# [Required work]
Please repeat every entry exactly as written, but skip the pictures.

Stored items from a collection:
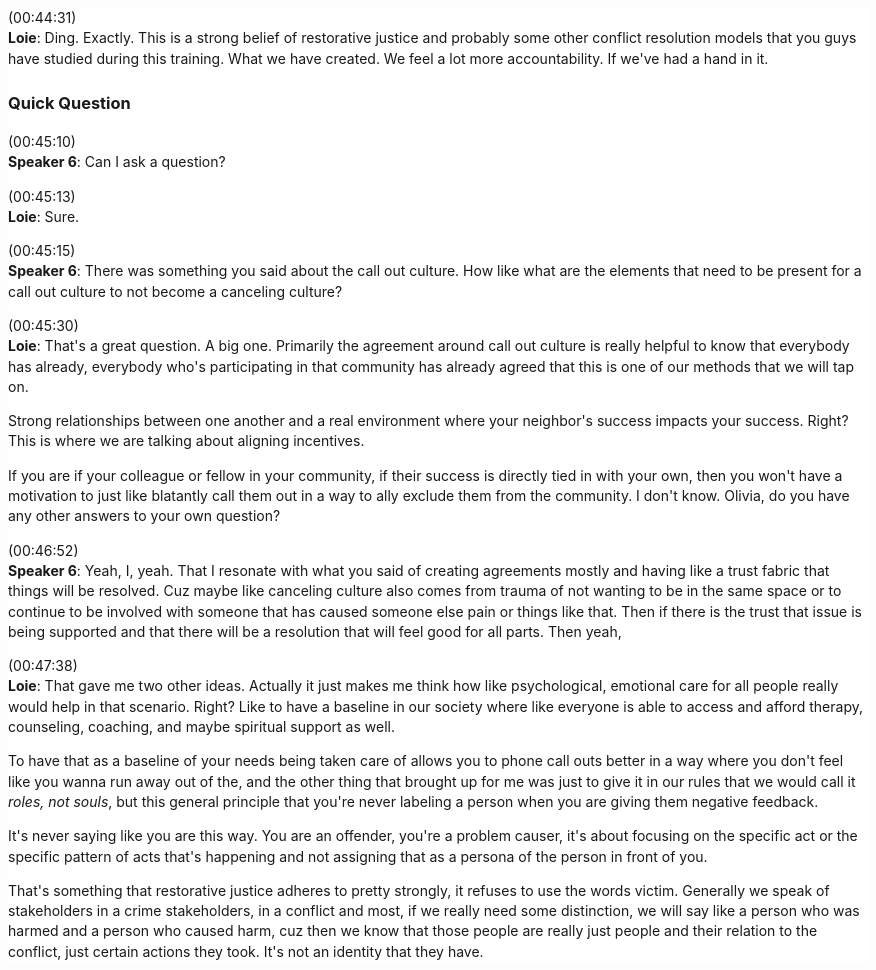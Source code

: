 (00:44:31)    
**Loie**:    Ding. Exactly. This is a strong belief of restorative justice and probably some other conflict resolution models that you guys have studied during this training. What we have created. We feel a lot more accountability. If we've had a hand in it.

### Quick Question

(00:45:10)    
**Speaker 6**:    Can I ask a question?  

(00:45:13)    
**Loie**:    Sure.  

(00:45:15)    
**Speaker 6**:    There was something you said about the call out culture. How like what are the elements that need to be present for a call out culture to not become a canceling culture?  

(00:45:30)    
**Loie**:    That's a great question. A big one. Primarily the agreement around call out culture is really helpful to know that everybody has already, everybody who's participating in that community has already agreed that this is one of our methods that we will tap on. 

Strong relationships between one another and a real environment where your neighbor's success impacts your success. Right? This is where we are talking about aligning incentives. 

If you are if your colleague or fellow in your community, if their success is directly tied in with your own, then you won't have a motivation to just like blatantly call them out in a way to ally exclude them from the community. I don't know. Olivia, do you have any other answers to your own question?  

(00:46:52)    
**Speaker 6**:    Yeah, I, yeah. That I resonate with what you said of creating agreements mostly and having like a trust fabric that things will be resolved. Cuz maybe like canceling culture also comes from trauma of not wanting to be in the same space or to continue to be involved with someone that has caused someone else pain or things like that. Then if there is the trust that issue is being supported and that there will be a resolution that will feel good for all parts. Then yeah, 

(00:47:38)    
**Loie**:    That gave me two other ideas. Actually it just makes me think how like psychological, emotional care for all people really would help in that scenario. Right? Like to have a baseline in our society where like everyone is able to access and afford therapy, counseling, coaching, and maybe spiritual support as well. 

To have that as a baseline of your needs being taken care of allows you to phone call outs better in a way where you don't feel like you wanna run away out of the, and the other thing that brought up for me was just to give it in our rules that we would call it *roles, not souls*, but this general principle that you're never labeling a person when you are giving them negative feedback. 

It's never saying like you are this way. You are an offender, you're a problem causer, it's about focusing on the specific act or the specific pattern of acts that's happening and not assigning that as a persona of the person in front of you. 

That's something that restorative justice adheres to pretty strongly, it refuses to use the words victim. Generally we speak of stakeholders in a crime stakeholders, in a conflict and most, if we really need some distinction, we will say like a person who was harmed and a person who caused harm, cuz then we know that those people are really just people and their relation to the conflict, just certain actions they took. It's not an identity that they have.  


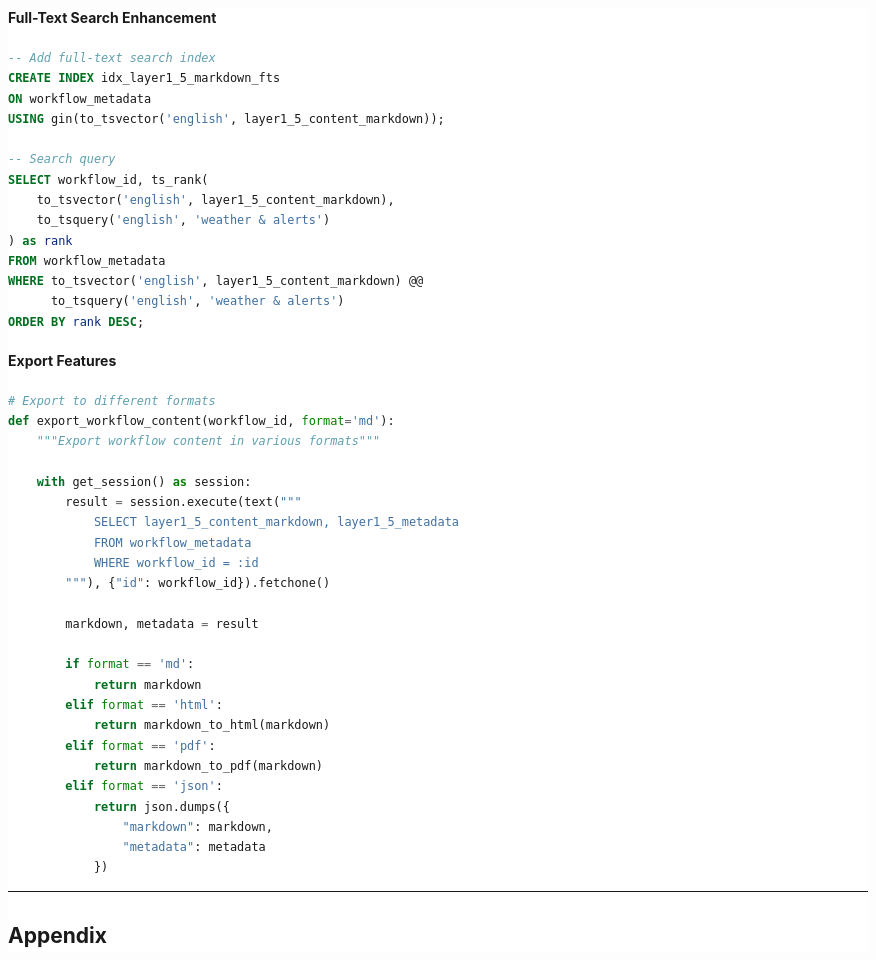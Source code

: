 #### Full-Text Search Enhancement

```sql
-- Add full-text search index
CREATE INDEX idx_layer1_5_markdown_fts 
ON workflow_metadata 
USING gin(to_tsvector('english', layer1_5_content_markdown));

-- Search query
SELECT workflow_id, ts_rank(
    to_tsvector('english', layer1_5_content_markdown),
    to_tsquery('english', 'weather & alerts')
) as rank
FROM workflow_metadata
WHERE to_tsvector('english', layer1_5_content_markdown) @@ 
      to_tsquery('english', 'weather & alerts')
ORDER BY rank DESC;
```

#### Export Features

```python
# Export to different formats
def export_workflow_content(workflow_id, format='md'):
    """Export workflow content in various formats"""
    
    with get_session() as session:
        result = session.execute(text("""
            SELECT layer1_5_content_markdown, layer1_5_metadata
            FROM workflow_metadata
            WHERE workflow_id = :id
        """), {"id": workflow_id}).fetchone()
        
        markdown, metadata = result
        
        if format == 'md':
            return markdown
        elif format == 'html':
            return markdown_to_html(markdown)
        elif format == 'pdf':
            return markdown_to_pdf(markdown)
        elif format == 'json':
            return json.dumps({
                "markdown": markdown,
                "metadata": metadata
            })
```

---

## Appendix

# [Response to this exercise]
Source code

: (00:44:31)    
**Loie**:    Ding. Exactly. This is a strong belief of restorative justice and probably some other conflict resolution models that you guys have studied during this training. What we have created. We feel a lot more accountability. If we've had a hand in it.

### Quick Question

(00:45:10)    
**Speaker 6**:    Can I ask a question?  

(00:45:13)    
**Loie**:    Sure.  

(00:45:15)    
**Speaker 6**:    There was something you said about the call out culture. How like what are the elements that need to be present for a call out culture to not become a canceling culture?  

(00:45:30)    
**Loie**:    That's a great question. A big one. Primarily the agreement around call out culture is really helpful to know that everybody has already, everybody who's participating in that community has already agreed that this is one of our methods that we will tap on. 

Strong relationships between one another and a real environment where your neighbor's success impacts your success. Right? This is where we are talking about aligning incentives. 

If you are if your colleague or fellow in your community, if their success is directly tied in with your own, then you won't have a motivation to just like blatantly call them out in a way to ally exclude them from the community. I don't know. Olivia, do you have any other answers to your own question?  

(00:46:52)    
**Speaker 6**:    Yeah, I, yeah. That I resonate with what you said of creating agreements mostly and having like a trust fabric that things will be resolved. Cuz maybe like canceling culture also comes from trauma of not wanting to be in the same space or to continue to be involved with someone that has caused someone else pain or things like that. Then if there is the trust that issue is being supported and that there will be a resolution that will feel good for all parts. Then yeah, 

(00:47:38)    
**Loie**:    That gave me two other ideas. Actually it just makes me think how like psychological, emotional care for all people really would help in that scenario. Right? Like to have a baseline in our society where like everyone is able to access and afford therapy, counseling, coaching, and maybe spiritual support as well. 

To have that as a baseline of your needs being taken care of allows you to phone call outs better in a way where you don't feel like you wanna run away out of the, and the other thing that brought up for me was just to give it in our rules that we would call it *roles, not souls*, but this general principle that you're never labeling a person when you are giving them negative feedback. 

It's never saying like you are this way. You are an offender, you're a problem causer, it's about focusing on the specific act or the specific pattern of acts that's happening and not assigning that as a persona of the person in front of you. 

That's something that restorative justice adheres to pretty strongly, it refuses to use the words victim. Generally we speak of stakeholders in a crime stakeholders, in a conflict and most, if we really need some distinction, we will say like a person who was harmed and a person who caused harm, cuz then we know that those people are really just people and their relation to the conflict, just certain actions they took. It's not an identity that they have.  


Source code

: #### Full-Text Search Enhancement

```sql
-- Add full-text search index
CREATE INDEX idx_layer1_5_markdown_fts 
ON workflow_metadata 
USING gin(to_tsvector('english', layer1_5_content_markdown));

-- Search query
SELECT workflow_id, ts_rank(
    to_tsvector('english', layer1_5_content_markdown),
    to_tsquery('english', 'weather & alerts')
) as rank
FROM workflow_metadata
WHERE to_tsvector('english', layer1_5_content_markdown) @@ 
      to_tsquery('english', 'weather & alerts')
ORDER BY rank DESC;
```

#### Export Features

```python
# Export to different formats
def export_workflow_content(workflow_id, format='md'):
    """Export workflow content in various formats"""
    
    with get_session() as session:
        result = session.execute(text("""
            SELECT layer1_5_content_markdown, layer1_5_metadata
            FROM workflow_metadata
            WHERE workflow_id = :id
        """), {"id": workflow_id}).fetchone()
        
        markdown, metadata = result
        
        if format == 'md':
            return markdown
        elif format == 'html':
            return markdown_to_html(markdown)
        elif format == 'pdf':
            return markdown_to_pdf(markdown)
        elif format == 'json':
            return json.dumps({
                "markdown": markdown,
                "metadata": metadata
            })
```

---

## Appendix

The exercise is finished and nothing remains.